§ THE TASK: All the data below needs to be retyped exactly as shown.

§ THE RECORDS:
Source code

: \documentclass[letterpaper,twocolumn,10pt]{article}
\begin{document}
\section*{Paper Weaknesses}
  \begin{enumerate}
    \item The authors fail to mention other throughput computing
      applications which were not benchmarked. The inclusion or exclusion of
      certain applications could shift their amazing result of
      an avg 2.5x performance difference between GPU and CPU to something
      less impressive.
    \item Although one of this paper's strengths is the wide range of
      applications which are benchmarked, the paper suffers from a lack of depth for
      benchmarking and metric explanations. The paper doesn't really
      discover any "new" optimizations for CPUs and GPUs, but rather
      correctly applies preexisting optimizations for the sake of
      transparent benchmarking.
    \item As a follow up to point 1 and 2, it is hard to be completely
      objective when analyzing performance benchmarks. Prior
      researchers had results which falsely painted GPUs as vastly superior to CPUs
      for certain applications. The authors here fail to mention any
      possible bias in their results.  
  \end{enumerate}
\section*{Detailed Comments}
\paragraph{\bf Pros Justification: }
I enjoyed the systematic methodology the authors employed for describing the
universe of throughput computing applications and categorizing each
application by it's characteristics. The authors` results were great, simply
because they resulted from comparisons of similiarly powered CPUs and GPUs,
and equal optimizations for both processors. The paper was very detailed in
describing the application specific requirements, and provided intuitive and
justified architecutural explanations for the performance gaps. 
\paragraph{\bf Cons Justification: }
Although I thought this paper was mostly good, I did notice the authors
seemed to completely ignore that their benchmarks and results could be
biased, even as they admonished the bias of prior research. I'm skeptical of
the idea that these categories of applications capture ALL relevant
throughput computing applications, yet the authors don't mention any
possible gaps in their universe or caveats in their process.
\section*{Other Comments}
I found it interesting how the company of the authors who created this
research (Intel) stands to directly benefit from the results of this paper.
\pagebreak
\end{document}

§ ANSWER:
Source code

: \documentclass[letterpaper,twocolumn,10pt]{article}
\begin{document}
\section*{Paper Weaknesses}
  \begin{enumerate}
    \item The authors fail to mention other throughput computing
      applications which were not benchmarked. The inclusion or exclusion of
      certain applications could shift their amazing result of
      an avg 2.5x performance difference between GPU and CPU to something
      less impressive.
    \item Although one of this paper's strengths is the wide range of
      applications which are benchmarked, the paper suffers from a lack of depth for
      benchmarking and metric explanations. The paper doesn't really
      discover any "new" optimizations for CPUs and GPUs, but rather
      correctly applies preexisting optimizations for the sake of
      transparent benchmarking.
    \item As a follow up to point 1 and 2, it is hard to be completely
      objective when analyzing performance benchmarks. Prior
      researchers had results which falsely painted GPUs as vastly superior to CPUs
      for certain applications. The authors here fail to mention any
      possible bias in their results.  
  \end{enumerate}
\section*{Detailed Comments}
\paragraph{\bf Pros Justification: }
I enjoyed the systematic methodology the authors employed for describing the
universe of throughput computing applications and categorizing each
application by it's characteristics. The authors` results were great, simply
because they resulted from comparisons of similiarly powered CPUs and GPUs,
and equal optimizations for both processors. The paper was very detailed in
describing the application specific requirements, and provided intuitive and
justified architecutural explanations for the performance gaps. 
\paragraph{\bf Cons Justification: }
Although I thought this paper was mostly good, I did notice the authors
seemed to completely ignore that their benchmarks and results could be
biased, even as they admonished the bias of prior research. I'm skeptical of
the idea that these categories of applications capture ALL relevant
throughput computing applications, yet the authors don't mention any
possible gaps in their universe or caveats in their process.
\section*{Other Comments}
I found it interesting how the company of the authors who created this
research (Intel) stands to directly benefit from the results of this paper.
\pagebreak
\end{document}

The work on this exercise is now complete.